Peake balances Shield ambitions with upcoming MLC adventure

NewsPeake’s 12-month sprint from school cricket to senior headlines is showing no sign of slowing. The Victoria left-hander, still only 19, confirmed after Monday’s Sheffield Shield dress rehearsal that he is “going to the MLC in June with the San Francisco Unicorns. So that’s exciting,” yet his immediate focus is a first Shield final on 26 March.

The schedule has been relentless. This time last year Peake walked out at the WACA for his first-class debut and peeled off 52. Since then he has:

• toured Sri Lanka as a Test-squad development player
• played Australia A cricket at home and in India
• clocked eight Shield appearances and three domestic one-dayers for Victoria
• belted two eye-catching Big Bash knocks for Melbourne Renegades – 57 off 29 against Brisbane Heat and a last-ball six to beat Perth Scorchers – and
• captained Australia at the Under-19 World Cup, registering two centuries including an 88-ball ton in a losing semi-final.

That volume of cricket can blur into noise, yet the Junction Oval innings of 59 against South Australia felt significant. The Redbacks provide the opposition in the final, so Monday served as both tune-up and reminder that Shield bowling remains a different beast to age-group attacks.
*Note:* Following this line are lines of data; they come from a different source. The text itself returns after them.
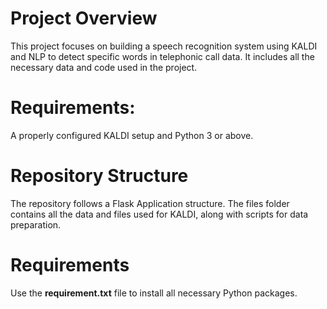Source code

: # Project Overview
This project focuses on building a speech recognition system using KALDI and NLP to detect specific words in telephonic call data.
It includes all the necessary data and code used in the project.

# Requirements:
A properly configured KALDI setup and Python 3 or above.

# Repository Structure
The repository follows a Flask Application structure.
The files folder contains all the data and files used for KALDI, along with scripts for data preparation.

# Requirements
Use the **requirement.txt** file to install all necessary Python packages.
“It was definitely a bit different,” Peake admitted, laughing when the question about the step up was put to him. “I think going from facing sort of kids to men, is always quite different. Just even the…” – the sentence drifted, the point made.

Numbers back the caution. Peake owns four half-centuries in 21 first-class knocks, an average of 27.11 and a recent concussion after being struck post-World Cup. Those figures explain why talk of a Test debut later this year, while flattering, feels premature inside the Victoria camp. A national white-ball tour of Pakistan and Bangladesh in June is more realistic. Selectors could view it as a development trip if multi-format regulars rest after the IPL, though any call-up would delay the Unicorns venture.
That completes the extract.